→ **Provided material**:
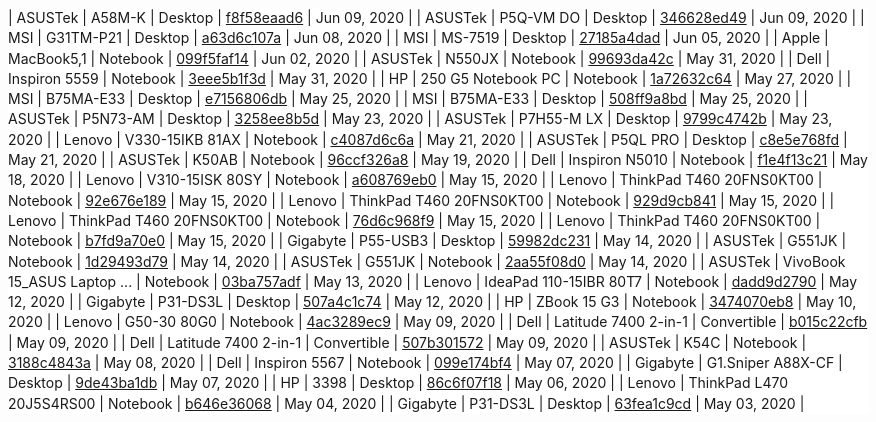 | ASUSTek       | A58M-K                      | Desktop     | [f8f58eaad6](https://linux-hardware.org/?probe=f8f58eaad6) | Jun 09, 2020 |
| ASUSTek       | P5Q-VM DO                   | Desktop     | [346628ed49](https://linux-hardware.org/?probe=346628ed49) | Jun 09, 2020 |
| MSI           | G31TM-P21                   | Desktop     | [a63d6c107a](https://linux-hardware.org/?probe=a63d6c107a) | Jun 08, 2020 |
| MSI           | MS-7519                     | Desktop     | [27185a4dad](https://linux-hardware.org/?probe=27185a4dad) | Jun 05, 2020 |
| Apple         | MacBook5,1                  | Notebook    | [099f5faf14](https://linux-hardware.org/?probe=099f5faf14) | Jun 02, 2020 |
| ASUSTek       | N550JX                      | Notebook    | [99693da42c](https://linux-hardware.org/?probe=99693da42c) | May 31, 2020 |
| Dell          | Inspiron 5559               | Notebook    | [3eee5b1f3d](https://linux-hardware.org/?probe=3eee5b1f3d) | May 31, 2020 |
| HP            | 250 G5 Notebook PC          | Notebook    | [1a72632c64](https://linux-hardware.org/?probe=1a72632c64) | May 27, 2020 |
| MSI           | B75MA-E33                   | Desktop     | [e7156806db](https://linux-hardware.org/?probe=e7156806db) | May 25, 2020 |
| MSI           | B75MA-E33                   | Desktop     | [508ff9a8bd](https://linux-hardware.org/?probe=508ff9a8bd) | May 25, 2020 |
| ASUSTek       | P5N73-AM                    | Desktop     | [3258ee8b5d](https://linux-hardware.org/?probe=3258ee8b5d) | May 23, 2020 |
| ASUSTek       | P7H55-M LX                  | Desktop     | [9799c4742b](https://linux-hardware.org/?probe=9799c4742b) | May 23, 2020 |
| Lenovo        | V330-15IKB 81AX             | Notebook    | [c4087d6c6a](https://linux-hardware.org/?probe=c4087d6c6a) | May 21, 2020 |
| ASUSTek       | P5QL PRO                    | Desktop     | [c8e5e768fd](https://linux-hardware.org/?probe=c8e5e768fd) | May 21, 2020 |
| ASUSTek       | K50AB                       | Notebook    | [96ccf326a8](https://linux-hardware.org/?probe=96ccf326a8) | May 19, 2020 |
| Dell          | Inspiron N5010              | Notebook    | [f1e4f13c21](https://linux-hardware.org/?probe=f1e4f13c21) | May 18, 2020 |
| Lenovo        | V310-15ISK 80SY             | Notebook    | [a608769eb0](https://linux-hardware.org/?probe=a608769eb0) | May 15, 2020 |
| Lenovo        | ThinkPad T460 20FNS0KT00    | Notebook    | [92e676e189](https://linux-hardware.org/?probe=92e676e189) | May 15, 2020 |
| Lenovo        | ThinkPad T460 20FNS0KT00    | Notebook    | [929d9cb841](https://linux-hardware.org/?probe=929d9cb841) | May 15, 2020 |
| Lenovo        | ThinkPad T460 20FNS0KT00    | Notebook    | [76d6c968f9](https://linux-hardware.org/?probe=76d6c968f9) | May 15, 2020 |
| Lenovo        | ThinkPad T460 20FNS0KT00    | Notebook    | [b7fd9a70e0](https://linux-hardware.org/?probe=b7fd9a70e0) | May 15, 2020 |
| Gigabyte      | P55-USB3                    | Desktop     | [59982dc231](https://linux-hardware.org/?probe=59982dc231) | May 14, 2020 |
| ASUSTek       | G551JK                      | Notebook    | [1d29493d79](https://linux-hardware.org/?probe=1d29493d79) | May 14, 2020 |
| ASUSTek       | G551JK                      | Notebook    | [2aa55f08d0](https://linux-hardware.org/?probe=2aa55f08d0) | May 14, 2020 |
| ASUSTek       | VivoBook 15_ASUS Laptop ... | Notebook    | [03ba757adf](https://linux-hardware.org/?probe=03ba757adf) | May 13, 2020 |
| Lenovo        | IdeaPad 110-15IBR 80T7      | Notebook    | [dadd9d2790](https://linux-hardware.org/?probe=dadd9d2790) | May 12, 2020 |
| Gigabyte      | P31-DS3L                    | Desktop     | [507a4c1c74](https://linux-hardware.org/?probe=507a4c1c74) | May 12, 2020 |
| HP            | ZBook 15 G3                 | Notebook    | [3474070eb8](https://linux-hardware.org/?probe=3474070eb8) | May 10, 2020 |
| Lenovo        | G50-30 80G0                 | Notebook    | [4ac3289ec9](https://linux-hardware.org/?probe=4ac3289ec9) | May 09, 2020 |
| Dell          | Latitude 7400 2-in-1        | Convertible | [b015c22cfb](https://linux-hardware.org/?probe=b015c22cfb) | May 09, 2020 |
| Dell          | Latitude 7400 2-in-1        | Convertible | [507b301572](https://linux-hardware.org/?probe=507b301572) | May 09, 2020 |
| ASUSTek       | K54C                        | Notebook    | [3188c4843a](https://linux-hardware.org/?probe=3188c4843a) | May 08, 2020 |
| Dell          | Inspiron 5567               | Notebook    | [099e174bf4](https://linux-hardware.org/?probe=099e174bf4) | May 07, 2020 |
| Gigabyte      | G1.Sniper A88X-CF           | Desktop     | [9de43ba1db](https://linux-hardware.org/?probe=9de43ba1db) | May 07, 2020 |
| HP            | 3398                        | Desktop     | [86c6f07f18](https://linux-hardware.org/?probe=86c6f07f18) | May 06, 2020 |
| Lenovo        | ThinkPad L470 20J5S4RS00    | Notebook    | [b646e36068](https://linux-hardware.org/?probe=b646e36068) | May 04, 2020 |
| Gigabyte      | P31-DS3L                    | Desktop     | [63fea1c9cd](https://linux-hardware.org/?probe=63fea1c9cd) | May 03, 2020 |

→ **Exercise objective**: Exactly as written, repeat the lines of the material above from the first through the line holding "[346628ed49](https://linux-hardware.org/?probe=346628ed49) | Jun", with both ends in the copy and no pictures.

→ **Reply**:
 | ASUSTek       | A58M-K                      | Desktop     | [f8f58eaad6](https://linux-hardware.org/?probe=f8f58eaad6) | Jun 09, 2020 |
| ASUSTek       | P5Q-VM DO                   | Desktop     | [346628ed49](https://linux-hardware.org/?probe=346628ed49) | Jun 09, 2020 |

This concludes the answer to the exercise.